Why, yes, I did eat a Klondike bar nearly every day this week.


I hate to admit it but…I’m not living my best life.

I’m pretty content with how things are, but I’m not creating the life I imagine.

And I don’t mean that I feel like I should be walking the Appalachian Trail or climbing Mt. Everest, though both would be pretty cool. (Parts of the Appalachian Trail go right through this area, so I could spend a day hiking it.)

I’m talking smaller things.

For example:

• I want to eat better. I’ve been eating shit food lately. I’m talking ice cream, French fries, candy bars. (Good food, but shit food for the body.) There’s no reason to be eating like this so often, particularly when I WANT to eat better. It’s not like I don’t care. I do care.
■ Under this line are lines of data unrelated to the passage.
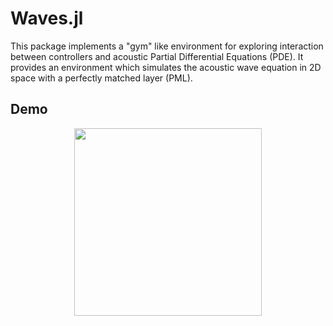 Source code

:# Waves.jl

This package implements a "gym" like environment for exploring interaction between controllers and acoustic Partial Differential Equations (PDE). It provides an environment which simulates the acoustic wave equation in 2D space with a perfectly matched layer (PML). 

## Demo

<p align="center">
	<img src="https://github.com/gladisor/Waves.jl/blob/wildfire/images/mpc.gif" width="300">
</p> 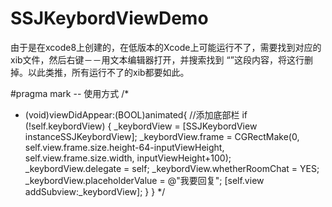 # SSJKeybordViewDemo
由于是在xcode8上创建的，在低版本的Xcode上可能运行不了，需要找到对应的xib文件，然后右键－－用文本编辑器打开，并搜索找到 “<capability name="documents saved in the Xcode 8 format" minToolsVersion=“8.0”/>”这段内容，将这行删掉。以此类推，所有运行不了的xib都要如此。

#pragma mark -- 使用方式
/*
- (void)viewDidAppear:(BOOL)animated{
    //添加底部栏
    if (!self.keybordView) {
        _keybordView = [SSJKeybordView instanceSSJKeybordView];
        _keybordView.frame = CGRectMake(0, self.view.frame.size.height-64-inputViewHeight, self.view.frame.size.width, inputViewHeight+100);
        _keybordView.delegate = self;
        _keybordView.whetherRoomChat = YES;
        _keybordView.placeholderValue = @"我要回复";
        [self.view addSubview:_keybordView];
    }
}
*/
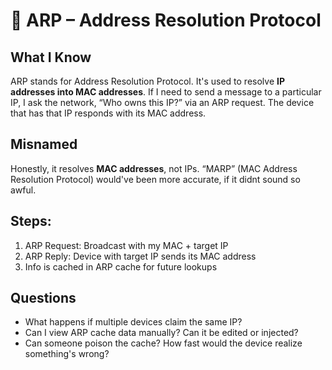 # 📡 ARP – Address Resolution Protocol

## What I Know
ARP stands for Address Resolution Protocol. It's used to resolve **IP addresses into MAC addresses**. If I need to send a message to a particular IP, I ask the network, “Who owns this IP?” via an ARP request. The device that has that IP responds with its MAC address.

## Misnamed
Honestly, it resolves **MAC addresses**, not IPs. “MARP” (MAC Address Resolution Protocol) would've been more accurate, if it didnt sound so awful.

## Steps:
1. ARP Request: Broadcast with my MAC + target IP
2. ARP Reply: Device with target IP sends its MAC address
3. Info is cached in ARP cache for future lookups

## Questions
- What happens if multiple devices claim the same IP?
- Can I view ARP cache data manually? Can it be edited or injected?
- Can someone poison the cache? How fast would the device realize something's wrong?
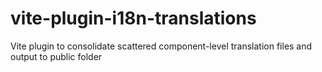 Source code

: # vite-plugin-i18n-translations
Vite plugin to consolidate scattered component-level translation files and output to public folder
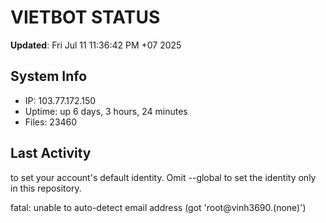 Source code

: # VIETBOT STATUS
**Updated**: Fri Jul 11 11:36:42 PM +07 2025

## System Info
- IP: 103.77.172.150
- Uptime: up 6 days, 3 hours, 24 minutes
- Files: 23460

## Last Activity

to set your account's default identity.
Omit --global to set the identity only in this repository.

fatal: unable to auto-detect email address (got 'root@vinh3690.(none)')
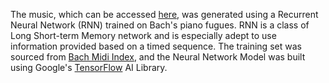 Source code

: The music, which can be accessed [here](../src/music.mp3), was generated using a Recurrent Neural Network (RNN) trained on Bach's piano fugues. RNN is a class of Long Short-term Memory network and is especially adept to use information provided based on a timed sequence. The training set was sourced from [Bach Midi Index](http://www.bachcentral.com/midiindexcomplete.html), and the Neural Network Model was built using Google's [TensorFlow](https://www.tensorflow.org/) AI Library.
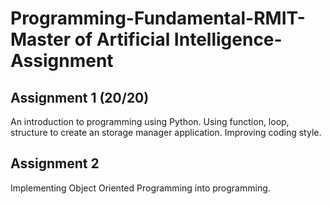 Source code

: # Programming-Fundamental-RMIT-Master of Artificial Intelligence-Assignment
## Assignment 1 (20/20)
An introduction to programming using Python.
Using function, loop, structure to create an storage manager application.
Improving coding style. 

## Assignment 2
Implementing Object Oriented Programming into programming.


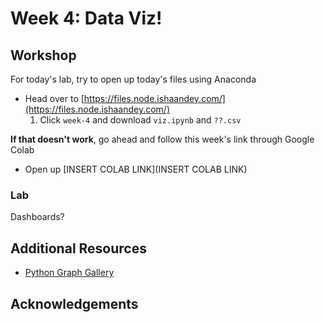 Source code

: # Week 4: Data Viz!

## Workshop 
For today's lab, try to open up today's files using Anaconda
- Head over to [https://files.node.ishaandey.com/](https://files.node.ishaandey.com/)
    1. Click `week-4` and download `viz.ipynb` and `??.csv`

**If that doesn't work**, go ahead and follow this week's link through Google Colab
- Open up [INSERT COLAB LINK](INSERT COLAB LINK) 

### Lab
Dashboards?

## Additional Resources
- [Python Graph Gallery](https://python-graph-gallery.com/)

## Acknowledgements



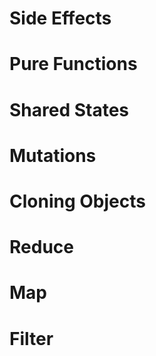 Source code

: # Side Effects
# Pure Functions
# Shared States
# Mutations
# Cloning Objects
# Reduce
# Map
# Filter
And still.

• I want to become a better cook. But am I cooking anything lately? No. Do I go out to eat constantly for lunch? Yes. Do I buy meals that I could have made at home? Yes. Does it irritate me? Sometimes. Could I change this? Yes. Have I? Not so far this week.

• I want to read more. I take my book everywhere I go and I still haven’t made it past page nine. And it’s a good book. Because I fall asleep in bed. Because I get distracted by news alerts. Because I start playing Words With Friends. Because there’s an episode of Handmaid’s Tale to watch. If I want to read more books, I need to prioritize. Is that within my control? Of course it is. Have I made the change? Not so far. But I’m honestly trying.

• I want to make more time for sketching. Have I? Not really. Part of it is because I draw a blank when I open the book. I scribble a few inconsequential lines and decide I don’t know what to draw. All I have to do is let the pen drift around the page and do what it wants. Have I done that? Not yet. But I will.

• I want to walk to work more. Have I lately? No. I’ve opted to sleep in instead.

The commencement speaker at school (Chimamanda Adichie) told the audience to “put the damn phones down. Go read a book. Go talk to some people.” I appreciated this command, though it was a little awkward because I was uploading her photo to Instagram on my phone as she was saying it. I do spend too much time in front of screens. It’s part of my job and it’s become a bit of a reflex in my personal life. I’ll go into the bathroom to get ready for work and will stand around for 20 minutes, soaking in the warmth of the bathroom heater, reading headlines, checking Facebook, etc. Maybe if I got in and out of the shower faster I could walk to work. I’m hoping to try two things. One is to put down the damn phone after 5pm and not look at it again until right before bedtime. I do have to think about work and keep an eye on issues coming through. The other is when I go on my next vacation, I may try to take a hiatus completely and let work know I will not be available at all during that time. I think that would be a real challenge, to not look at the phone at all for five days or so.

I remember being in Dublin way back in 2007 with no phone. There was no way for anyone to reach me if I didn’t reach out to them. I had to go to a computer coffee shop twice that week and pay to get on the internet to check my email. It’s hard to imagine being that disconnected today.

And back to living my best life. The thing that I find frustrating is that the goals above are not so lofty—they are perfectly realistic and achievable and yet here I am, not really doing them though there’s nothing stopping me. I don’t know if it’s a lack of initiative, poor time management or what, but it bums me out. I need to get this shit together.